As a reminder, GPU stands for Graphics Processing Unit. Historically, its purpose has been to do graphics. Games. Visualizations. You know. Graphics.
These workflows typically require a lot of simple operations. For example, we might need to move a bunch of points from one set of locations to another. Or color a bunch pixels red (or any other color). Or to track a bunch of rays of light bouncing around a scene.
It's not particularly difficult to whip up some code in Python, C, or Julia to solve these problems for us. The trouble comes from the fact that these operations often need to be done a lot – thousands or millions of times. We also usually need the results immediately – like within one sixtieth of a second. When there are a large number of operations and a really short time limit, it suddenly makes sense to offload computation to a separate device that is built for that kind of work.
That's what the GPU is. A separate device that is built to solve a lot of simple operations at the same time.
I need to stop and expand upon the three separate claims made in the previous statement.
- The GPU is a separate device: This means that we often need a special protocol to use it from our programming language of choice, and we need to think about how to transfer data to and from the GPU.
- The GPU ... is built to solve ... simple operations: This means that certain workflows are not well-suited for the GPU. We'll give more examples of these later in the book.
- The GPU ... is built to solve a lot of ... operations at the same time: This means that we need to actively think about what each computational core of the GPU is doing in parallel.
I have often said that research in computational science mirrors research in computer graphics. Computer graphics researchers generally work on hardware and software tooling for GPUs – small, parallel devices that can fit on modern motherboards. Computational scientists generally work on hardware and software tooling for supercomputers – large, parallel networks of computers strung together to solve difficult problems. In a sense, both groups have been attempting to do the same thing: break up complex tasks into simpler ones so they make better use of parallel hardware. Eventually, the two forces met and General Purpose GPU (GPGPU) computing was born. Nowadays, the fastest supercomputers in the world use GPUs for computation. It's pretty clear that the GPU does more than "just graphics."

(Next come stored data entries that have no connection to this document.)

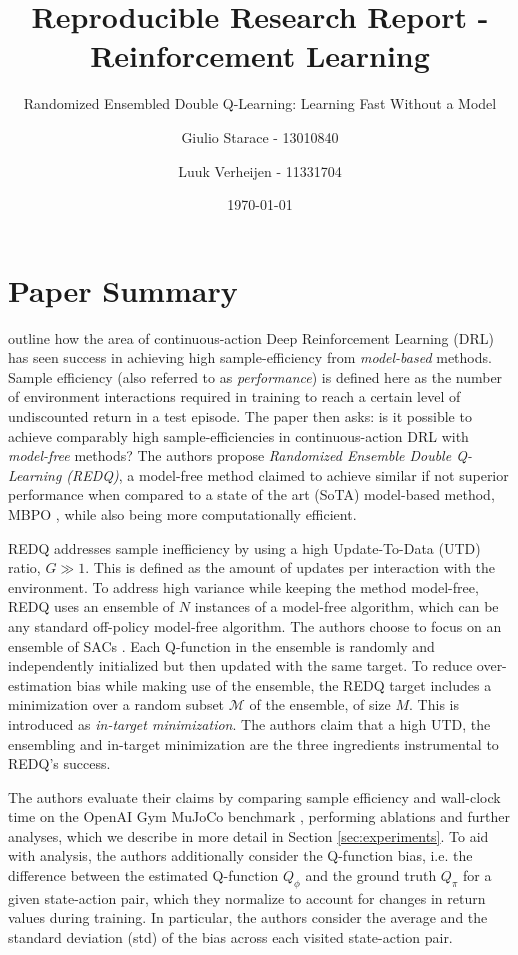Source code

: \documentclass{article}
\title{\vspace{-3em}Reproducible Research Report - Reinforcement Learning}
\subtitle{Randomized Ensembled Double Q-Learning: Learning Fast Without a Model}
\author{
Giulio Starace - 13010840 \and
Luuk Verheijen - 11331704
}
\date{\today}
\begin{document}
\maketitle
\section{Paper Summary}
\citet{chen_randomized_2022} outline how the area of continuous-action Deep Reinforcement Learning (DRL) has seen success in achieving high sample-efficiency from \textit{model-based} methods. Sample efficiency (also referred to as \textit{performance}) is defined here as the number of environment interactions required in training to reach a certain level of undiscounted return in a test episode. The paper then asks: is it possible to achieve comparably high sample-efficiencies in continuous-action DRL with \textit{model-free} methods? The authors propose \textit{Randomized Ensemble Double Q-Learning (REDQ)}, a model-free method claimed to achieve similar if not superior performance when compared to a state of the art (SoTA) model-based method, MBPO \citep{janner_when_2019}, while also being more computationally efficient. 

REDQ addresses sample inefficiency by using a high Update-To-Data (UTD) ratio, $G \gg 1$. This is defined as the amount of updates per interaction with the environment. To address high variance while keeping the method model-free, REDQ uses an ensemble of $N$ instances of a model-free algorithm, which can be any standard off-policy model-free algorithm. The authors choose to focus on an ensemble of SACs \citep{haarnoja_soft_2018}. Each Q-function in the ensemble is randomly and independently initialized but then updated with the same target. To reduce over-estimation bias while making use of the ensemble, the REDQ target includes a minimization over a random subset $\mathcal{M}$ of the ensemble, of size $M$. This is introduced as \textit{in-target minimization}. The authors claim that a high UTD, the ensembling and in-target minimization are the three ingredients instrumental to REDQ's success.

The authors evaluate their claims by comparing sample efficiency and wall-clock time on the OpenAI Gym MuJoCo benchmark \citep{todorov_mujoco_2012, brockman_openai_2016}, performing ablations and further analyses, which we describe in more detail in Section \ref{sec:experiments}. To aid with analysis, the authors additionally consider the Q-function bias, i.e. the difference between the estimated Q-function $Q_\phi$ and the ground truth $Q_\pi$ for a given state-action pair, which they normalize to account for changes in return values during training. In particular, the authors consider the average and the standard deviation (std) of the bias across each visited state-action pair. 
\end{document}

But What If I Actually Care About Graphics?
Another great question!
This book is specifically written for students who want to use their GPU for more general applications (like large-scale simulations). It is a little unfortunate that the programming interfaces used for graphics are typically quite different than those used for computing. If you are interested in building a game or rendering engine, it might be best to think of this book as a way to satiate some idle curiosity that might be lingering in the back of your head. It's all good to know, but it's ok to read it for fun instead of rigor.
That said, there are still a number of good reasons to keep reading:
- It is entirely possible to use the lessons learned from this book to do "software rendering," which can be more flexible than traditional graphics workflows.

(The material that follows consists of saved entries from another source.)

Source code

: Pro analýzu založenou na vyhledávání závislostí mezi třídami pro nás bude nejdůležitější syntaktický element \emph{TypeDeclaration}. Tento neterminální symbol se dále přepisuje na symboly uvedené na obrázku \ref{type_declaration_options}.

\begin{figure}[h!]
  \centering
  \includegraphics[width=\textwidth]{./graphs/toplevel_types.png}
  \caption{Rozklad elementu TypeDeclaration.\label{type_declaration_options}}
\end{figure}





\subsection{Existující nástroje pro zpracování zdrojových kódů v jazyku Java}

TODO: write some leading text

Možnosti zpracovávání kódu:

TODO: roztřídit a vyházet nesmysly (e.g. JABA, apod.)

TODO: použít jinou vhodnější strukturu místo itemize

- We'll be discussing several graphical applications that are well-suited for computational workflows, such as ray marching and splatting.
- Even within traditional graphics workflows, there are certain applications that use "compute shaders" for various reasons (volume rendering and particle systems both come to mind). Compute shaders are almost identical to the functions we will be writing in this book.
- This book should give you some key intuition about how and why the GPU works the way it does, which could be quite valuable for performance engineering down the road.
But there is a larger question here. Why is there such a big difference between interfaces for graphics and interfaces for computation? After all, we are all programming for the same device, right? At the end of the day, it's all GPU.
Well, this brings up something that I really have to say before continuing further. An unfortunate truth about GPU computing in 2025 that all students must be aware of before proceeding further. No matter what language, interface, or method you decide to use for GPU programming, they all share one thing in common: jank.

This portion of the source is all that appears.